The students’ consensus was that their families want to pay more for teachers.

As the students asked Simpson to justify his salary, which ranks near the top statewide at $267,514, since the district is “struggling,” Simpson disagreed and said the district tops the state “most years” in academic performance.

“We have an incredibly successful school district,” he said. “I’m working practically from the time I wake up to the time I go to bed for Lindbergh — that’s what a good superintendent does. If it’s turned into ‘Bash the Superintendent Day,’ it sounds like you’re running out of ideas and you’re going after the superintendent.”

Simpson and Triplett left after the questioning grew more tense as students talked over each other to demand that Simpson give his own 1.25-percent raise to teachers this year. Everyone at Lindbergh receives the same percentage raise, from the groundskeepers to the teachers to the superintendent, Simpson told the students.

As Simpson talked, sophomore Jessica Kramer held up a sign that referenced Simpson’s predecessor as superintendent, Jim Sandfort, who retired in 2008.

Explaining why her sign read, “Sandfort wouldn’t let this happen,” Jessica said, “He was really nice and he knew most of the students by name, and he actually cared about us and about our teachers.”

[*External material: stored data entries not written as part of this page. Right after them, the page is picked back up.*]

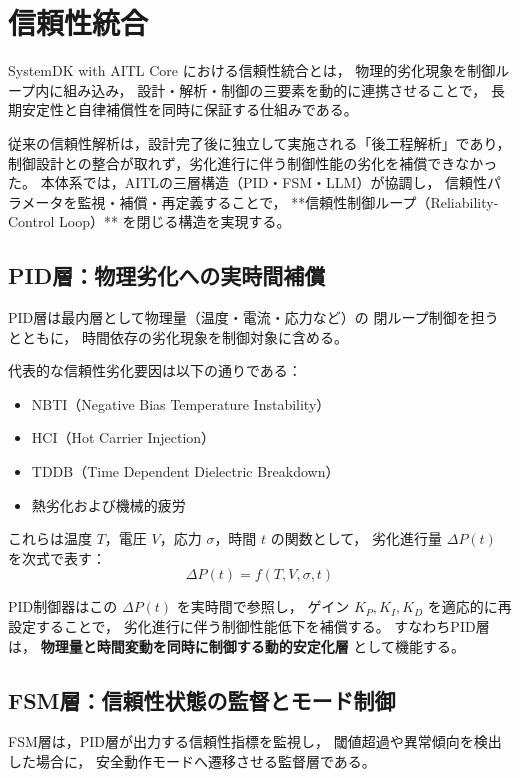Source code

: \section{信頼性統合}

SystemDK with AITL Core における信頼性統合とは，
物理的劣化現象を制御ループ内に組み込み，
設計・解析・制御の三要素を動的に連携させることで，
長期安定性と自律補償性を同時に保証する仕組みである。

従来の信頼性解析は，設計完了後に独立して実施される「後工程解析」であり，
制御設計との整合が取れず，劣化進行に伴う制御性能の劣化を補償できなかった。
本体系では，AITLの三層構造（PID・FSM・LLM）が協調し，
信頼性パラメータを監視・補償・再定義することで，
**信頼性制御ループ（Reliability-Control Loop）** を閉じる構造を実現する。

\subsection{PID層：物理劣化への実時間補償}
PID層は最内層として物理量（温度・電流・応力など）の
閉ループ制御を担うとともに，
時間依存の劣化現象を制御対象に含める。

代表的な信頼性劣化要因は以下の通りである：
\begin{itemize}
  \item NBTI（Negative Bias Temperature Instability）
  \item HCI（Hot Carrier Injection）
  \item TDDB（Time Dependent Dielectric Breakdown）
  \item 熱劣化および機械的疲労
\end{itemize}

これらは温度 $T$，電圧 $V$，応力 $\sigma$，時間 $t$ の関数として，
劣化進行量 $\Delta P(t)$ を次式で表す：
\begin{equation}
\Delta P(t) = f(T, V, \sigma, t)
\end{equation}

PID制御器はこの $\Delta P(t)$ を実時間で参照し，
ゲイン $K_P, K_I, K_D$ を適応的に再設定することで，
劣化進行に伴う制御性能低下を補償する。
すなわちPID層は，
\textbf{物理量と時間変動を同時に制御する動的安定化層}
として機能する。

\subsection{FSM層：信頼性状態の監督とモード制御}
FSM層は，PID層が出力する信頼性指標を監視し，
閾値超過や異常傾向を検出した場合に，
安全動作モードへ遷移させる監督層である。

Her nostalgia for Sandfort does not mean that she thinks Simpson doesn’t care, she noted.

Junior Amanda Urwin held up a sign that said, “I’m a little upset.” Other signs took a more negative tone, with some students doctoring garage-sale signs to read “garbage sale” and listing Simpson’s name and the Board of Education where the address would normally be written.

The sit-in came after the students’ final exams ended. In between final exams May 24, hundreds of students walked out of the school with the blessing of Principal Eric Cochran, who said no one would be punished for participating as long as they returned for their second final exam.